On a quick test with operf-micro, there was no difference (around 1%, generally in favor of trmc, but likely due to external factors), although operf-micro is probably not stressing much trmc cases.
On a variety of tests involving List.map:

  • for small lists and next to no work in the applied function, (List.map succ [1;2]), naive version was 10% faster,
  • as the list got larger, performance shifted progressively in favor of trmc version, with some pathological cases where trmc version was twice as fast as naive one (when list size got close to minor heap, my guesstimate: the only work was to build the list, in the naive case it was built twice, once on the stack, once in heap, or directly in heap for trmc version)
  • unrolling List.map some times (directly matching lists with less than 5 elements) had much more impact than trmc rewriting.

The unrolled version was faster than Core_list.map one, quite significantly on large lists (when Core switches to the array representation).

@alainfrisch
Copy link
Contributor

as the list got larger, performance shifted progressively in favor of trmc version, with some pathological cases where trmc version was twice as fast as naive one

I would be interested to see such cases, and how they would behave when the partially built list does not fit in the minor heap during the entire List.map (either because the list is very long, or just because the mapped function allocates).

@let-def
Copy link
Contributor Author

let-def commented May 12, 2015

Ok, I fixed a bug I introduced while rebasing and now the worst case is 30% slower with TRMC with operf-micro, and 1 to 3% faster in other cases. I haven't had time to investigate the cases where TRMC was slower.

@let-def
Copy link
Contributor Author

let-def commented May 12, 2015

After discussion with @lpw25, in order to make TRMC behaves well multicore gc and delim-cc, we decided to restrict TRMC rewriting to recursive calls occurring at the last position of the block being built.

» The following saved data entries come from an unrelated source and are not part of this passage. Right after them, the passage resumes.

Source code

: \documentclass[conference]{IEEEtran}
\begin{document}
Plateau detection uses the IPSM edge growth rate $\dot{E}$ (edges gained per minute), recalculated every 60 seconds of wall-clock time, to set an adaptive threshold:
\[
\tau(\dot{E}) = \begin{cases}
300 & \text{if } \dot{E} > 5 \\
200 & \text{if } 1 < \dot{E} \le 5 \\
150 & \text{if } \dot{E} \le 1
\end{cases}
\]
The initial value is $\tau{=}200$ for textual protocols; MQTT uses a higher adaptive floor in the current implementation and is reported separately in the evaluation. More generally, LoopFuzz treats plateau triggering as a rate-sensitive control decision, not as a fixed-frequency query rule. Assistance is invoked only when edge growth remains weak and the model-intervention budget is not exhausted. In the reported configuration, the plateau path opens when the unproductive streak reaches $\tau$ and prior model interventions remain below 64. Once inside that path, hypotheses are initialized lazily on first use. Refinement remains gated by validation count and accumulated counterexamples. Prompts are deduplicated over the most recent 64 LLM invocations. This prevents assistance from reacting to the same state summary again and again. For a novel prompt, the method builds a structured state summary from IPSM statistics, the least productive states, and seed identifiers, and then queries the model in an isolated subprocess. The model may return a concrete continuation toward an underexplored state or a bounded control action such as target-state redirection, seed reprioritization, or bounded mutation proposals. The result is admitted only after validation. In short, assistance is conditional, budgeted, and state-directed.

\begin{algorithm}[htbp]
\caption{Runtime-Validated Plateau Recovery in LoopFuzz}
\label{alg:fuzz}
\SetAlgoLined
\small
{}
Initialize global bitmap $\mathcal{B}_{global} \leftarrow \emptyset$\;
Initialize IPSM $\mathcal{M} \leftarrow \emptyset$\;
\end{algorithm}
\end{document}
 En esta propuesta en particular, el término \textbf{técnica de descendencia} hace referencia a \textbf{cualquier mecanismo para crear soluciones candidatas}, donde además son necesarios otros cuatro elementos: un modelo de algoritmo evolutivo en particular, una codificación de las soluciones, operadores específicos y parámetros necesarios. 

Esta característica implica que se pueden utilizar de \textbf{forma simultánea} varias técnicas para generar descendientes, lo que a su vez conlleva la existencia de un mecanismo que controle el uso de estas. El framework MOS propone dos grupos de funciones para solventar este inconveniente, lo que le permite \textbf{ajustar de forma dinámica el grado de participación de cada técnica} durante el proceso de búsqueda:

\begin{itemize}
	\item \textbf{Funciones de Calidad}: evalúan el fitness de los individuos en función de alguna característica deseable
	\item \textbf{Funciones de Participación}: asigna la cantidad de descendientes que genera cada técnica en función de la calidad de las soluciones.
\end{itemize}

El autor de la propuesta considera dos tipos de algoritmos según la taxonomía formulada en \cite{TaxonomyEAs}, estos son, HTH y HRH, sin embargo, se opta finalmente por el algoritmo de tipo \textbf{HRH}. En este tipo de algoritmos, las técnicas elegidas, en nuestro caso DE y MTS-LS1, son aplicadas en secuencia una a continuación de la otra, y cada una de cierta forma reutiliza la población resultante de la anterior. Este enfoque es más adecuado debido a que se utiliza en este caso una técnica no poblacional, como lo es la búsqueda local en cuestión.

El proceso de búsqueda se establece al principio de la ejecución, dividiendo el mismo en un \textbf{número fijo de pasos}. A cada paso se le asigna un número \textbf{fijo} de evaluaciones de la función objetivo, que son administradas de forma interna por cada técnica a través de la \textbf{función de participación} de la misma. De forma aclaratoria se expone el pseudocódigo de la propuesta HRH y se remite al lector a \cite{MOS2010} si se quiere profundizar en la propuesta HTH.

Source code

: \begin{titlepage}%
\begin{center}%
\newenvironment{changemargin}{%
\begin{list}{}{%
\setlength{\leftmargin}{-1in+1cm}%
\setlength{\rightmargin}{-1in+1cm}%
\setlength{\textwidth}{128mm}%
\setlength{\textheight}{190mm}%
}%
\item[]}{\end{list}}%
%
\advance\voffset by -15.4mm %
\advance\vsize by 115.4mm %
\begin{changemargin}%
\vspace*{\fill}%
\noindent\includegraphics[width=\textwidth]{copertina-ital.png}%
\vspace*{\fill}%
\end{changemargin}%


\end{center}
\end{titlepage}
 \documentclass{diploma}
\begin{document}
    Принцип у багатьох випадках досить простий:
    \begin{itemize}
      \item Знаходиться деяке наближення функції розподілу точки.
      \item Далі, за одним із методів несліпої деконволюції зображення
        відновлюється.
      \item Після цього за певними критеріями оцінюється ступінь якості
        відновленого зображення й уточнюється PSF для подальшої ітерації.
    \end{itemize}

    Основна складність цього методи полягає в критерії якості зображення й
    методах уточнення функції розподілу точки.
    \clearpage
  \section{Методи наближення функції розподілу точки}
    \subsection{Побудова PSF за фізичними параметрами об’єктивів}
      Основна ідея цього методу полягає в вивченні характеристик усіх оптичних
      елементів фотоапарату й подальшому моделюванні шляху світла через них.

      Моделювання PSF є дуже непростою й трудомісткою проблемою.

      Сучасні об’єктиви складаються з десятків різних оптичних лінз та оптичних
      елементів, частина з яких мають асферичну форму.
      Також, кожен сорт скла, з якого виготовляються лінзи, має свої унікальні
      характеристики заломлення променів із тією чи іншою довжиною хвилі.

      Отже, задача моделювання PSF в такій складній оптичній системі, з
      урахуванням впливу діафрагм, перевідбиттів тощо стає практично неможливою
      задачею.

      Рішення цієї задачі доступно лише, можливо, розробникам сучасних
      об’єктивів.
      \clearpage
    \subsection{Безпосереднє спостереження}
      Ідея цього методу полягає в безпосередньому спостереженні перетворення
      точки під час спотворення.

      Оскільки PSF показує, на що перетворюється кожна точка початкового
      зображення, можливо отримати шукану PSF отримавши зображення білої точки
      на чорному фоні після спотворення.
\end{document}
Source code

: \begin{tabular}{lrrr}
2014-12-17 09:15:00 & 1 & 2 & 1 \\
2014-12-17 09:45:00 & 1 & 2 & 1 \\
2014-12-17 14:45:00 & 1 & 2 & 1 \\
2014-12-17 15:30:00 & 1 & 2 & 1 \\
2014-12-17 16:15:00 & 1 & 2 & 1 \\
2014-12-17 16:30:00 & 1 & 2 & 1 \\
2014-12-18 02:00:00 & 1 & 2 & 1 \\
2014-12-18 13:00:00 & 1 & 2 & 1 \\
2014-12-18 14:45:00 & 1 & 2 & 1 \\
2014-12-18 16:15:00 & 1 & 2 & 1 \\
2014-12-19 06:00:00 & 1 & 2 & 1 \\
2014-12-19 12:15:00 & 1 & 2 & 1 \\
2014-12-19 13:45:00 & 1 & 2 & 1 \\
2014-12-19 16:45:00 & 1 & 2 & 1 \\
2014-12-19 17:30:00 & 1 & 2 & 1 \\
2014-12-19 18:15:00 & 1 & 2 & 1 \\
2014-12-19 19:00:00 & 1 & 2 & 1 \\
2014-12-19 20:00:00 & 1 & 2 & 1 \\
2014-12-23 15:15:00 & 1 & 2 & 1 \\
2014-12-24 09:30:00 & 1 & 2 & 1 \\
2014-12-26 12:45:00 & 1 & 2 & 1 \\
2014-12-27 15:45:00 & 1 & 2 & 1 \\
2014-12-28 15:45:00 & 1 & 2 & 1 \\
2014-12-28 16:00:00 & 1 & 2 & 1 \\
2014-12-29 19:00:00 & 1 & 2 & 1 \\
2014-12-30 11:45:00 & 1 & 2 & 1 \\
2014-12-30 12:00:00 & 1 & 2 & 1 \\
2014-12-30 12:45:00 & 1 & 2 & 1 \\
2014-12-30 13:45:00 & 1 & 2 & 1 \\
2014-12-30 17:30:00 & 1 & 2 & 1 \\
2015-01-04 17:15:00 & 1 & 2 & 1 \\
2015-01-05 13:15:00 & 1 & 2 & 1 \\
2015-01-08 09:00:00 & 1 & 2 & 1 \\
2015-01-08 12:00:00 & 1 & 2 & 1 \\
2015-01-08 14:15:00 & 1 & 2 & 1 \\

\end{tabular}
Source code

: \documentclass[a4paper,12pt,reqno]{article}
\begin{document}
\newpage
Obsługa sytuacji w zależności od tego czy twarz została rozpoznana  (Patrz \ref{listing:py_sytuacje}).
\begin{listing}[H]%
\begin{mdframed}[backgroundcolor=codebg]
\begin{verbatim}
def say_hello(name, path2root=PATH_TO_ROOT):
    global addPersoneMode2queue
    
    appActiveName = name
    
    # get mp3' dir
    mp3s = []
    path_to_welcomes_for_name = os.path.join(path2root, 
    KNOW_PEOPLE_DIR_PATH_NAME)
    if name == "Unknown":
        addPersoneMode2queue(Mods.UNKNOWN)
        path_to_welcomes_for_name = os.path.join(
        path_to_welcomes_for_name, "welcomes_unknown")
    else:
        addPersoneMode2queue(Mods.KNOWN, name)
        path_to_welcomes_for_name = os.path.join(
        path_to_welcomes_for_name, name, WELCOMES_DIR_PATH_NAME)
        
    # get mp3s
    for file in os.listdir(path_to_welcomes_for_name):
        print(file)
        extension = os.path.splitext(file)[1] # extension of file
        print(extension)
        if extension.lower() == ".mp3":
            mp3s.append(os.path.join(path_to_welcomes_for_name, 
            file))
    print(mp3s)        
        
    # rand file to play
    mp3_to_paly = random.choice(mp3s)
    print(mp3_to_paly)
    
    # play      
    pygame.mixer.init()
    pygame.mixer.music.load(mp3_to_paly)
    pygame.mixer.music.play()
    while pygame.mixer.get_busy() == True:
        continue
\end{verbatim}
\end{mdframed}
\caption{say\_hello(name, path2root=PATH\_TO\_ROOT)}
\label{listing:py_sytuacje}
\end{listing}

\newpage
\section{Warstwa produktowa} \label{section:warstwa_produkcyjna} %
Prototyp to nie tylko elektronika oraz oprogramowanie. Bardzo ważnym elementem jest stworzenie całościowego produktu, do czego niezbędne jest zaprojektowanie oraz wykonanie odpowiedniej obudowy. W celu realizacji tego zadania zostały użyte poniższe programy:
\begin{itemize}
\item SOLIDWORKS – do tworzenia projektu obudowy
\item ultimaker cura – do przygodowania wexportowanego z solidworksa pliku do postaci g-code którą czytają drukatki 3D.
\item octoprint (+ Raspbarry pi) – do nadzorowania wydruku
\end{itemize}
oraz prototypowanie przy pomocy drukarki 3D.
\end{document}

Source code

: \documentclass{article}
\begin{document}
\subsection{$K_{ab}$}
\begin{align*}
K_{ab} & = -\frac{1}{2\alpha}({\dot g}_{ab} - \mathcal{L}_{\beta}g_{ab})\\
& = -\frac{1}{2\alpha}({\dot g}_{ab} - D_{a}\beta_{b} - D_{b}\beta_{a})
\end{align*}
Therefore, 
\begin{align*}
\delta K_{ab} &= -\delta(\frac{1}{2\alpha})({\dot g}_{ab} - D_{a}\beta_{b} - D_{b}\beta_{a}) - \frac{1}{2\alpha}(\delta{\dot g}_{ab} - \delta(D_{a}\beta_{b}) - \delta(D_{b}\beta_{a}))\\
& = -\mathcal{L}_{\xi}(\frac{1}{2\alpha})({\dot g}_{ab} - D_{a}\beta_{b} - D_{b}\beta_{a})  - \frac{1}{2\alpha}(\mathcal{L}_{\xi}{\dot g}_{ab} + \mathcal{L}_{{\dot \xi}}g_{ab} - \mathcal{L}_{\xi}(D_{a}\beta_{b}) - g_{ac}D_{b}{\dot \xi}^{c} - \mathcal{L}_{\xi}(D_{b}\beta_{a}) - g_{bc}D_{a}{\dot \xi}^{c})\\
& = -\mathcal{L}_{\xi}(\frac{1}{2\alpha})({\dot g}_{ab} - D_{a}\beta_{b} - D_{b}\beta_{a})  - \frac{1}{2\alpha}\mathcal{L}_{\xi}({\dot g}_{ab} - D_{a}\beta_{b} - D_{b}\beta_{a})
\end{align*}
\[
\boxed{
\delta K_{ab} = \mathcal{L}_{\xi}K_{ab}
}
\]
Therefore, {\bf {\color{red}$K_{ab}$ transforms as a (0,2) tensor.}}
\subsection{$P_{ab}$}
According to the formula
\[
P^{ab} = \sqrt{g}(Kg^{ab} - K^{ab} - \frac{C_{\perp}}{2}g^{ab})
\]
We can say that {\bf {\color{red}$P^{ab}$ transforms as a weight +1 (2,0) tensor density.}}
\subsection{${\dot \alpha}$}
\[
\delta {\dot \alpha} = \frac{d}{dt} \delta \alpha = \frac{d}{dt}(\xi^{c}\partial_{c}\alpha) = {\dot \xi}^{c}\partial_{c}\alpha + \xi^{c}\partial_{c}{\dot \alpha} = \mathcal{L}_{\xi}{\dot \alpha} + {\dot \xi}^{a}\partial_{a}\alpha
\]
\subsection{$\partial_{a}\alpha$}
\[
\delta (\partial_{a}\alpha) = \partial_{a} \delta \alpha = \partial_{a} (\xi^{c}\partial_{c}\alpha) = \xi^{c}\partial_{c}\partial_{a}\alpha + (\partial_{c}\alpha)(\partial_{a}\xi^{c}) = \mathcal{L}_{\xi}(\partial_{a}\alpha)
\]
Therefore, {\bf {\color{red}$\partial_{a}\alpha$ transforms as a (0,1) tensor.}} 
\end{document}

That is for (::) : 'a * 'a list -> 'a list, the last position is the list value.
This applies to nested calls to, so that in x :: (y :: f xs), the call f xs could be rewritten, but not in x :: (f xs :: ys).

@alainfrisch
Copy link
Contributor

  1. Do we agree that the two versions below behave the same:
let rec map1[@trmc] f = function [] -> [] | hd :: tl -> f hd :: map1 f tl;;
let rec map2[@trmc] f = function [] -> [] | hd :: tl -> let r = f hd in r :: map2 f tl;;

?

(i.e. that the trmc attribute can change the evaluation order)

  1. In terms of user interface, I'm wondering whether it would be preferable to put the attribute on the call:
let rec map f = function [] -> [] | hd :: tl -> f hd :: (map f tl [@trmc])

or:

let rec map f = function [] -> [] | hd :: tl -> f hd :: (map[@trmc] f tl)

This would be more in line with the [@tailcall] attribute, and makes it more explicit where users expect a call to be turned into a tail one.

@alainfrisch
Copy link
Contributor

as the list got larger, performance shifted progressively in favor of trmc version, with some pathological cases where trmc version was twice as fast as naive one

I'm still interested to see concrete cases where the naive version trmc's map is faster than the non-trmc version, for the same evaluation order.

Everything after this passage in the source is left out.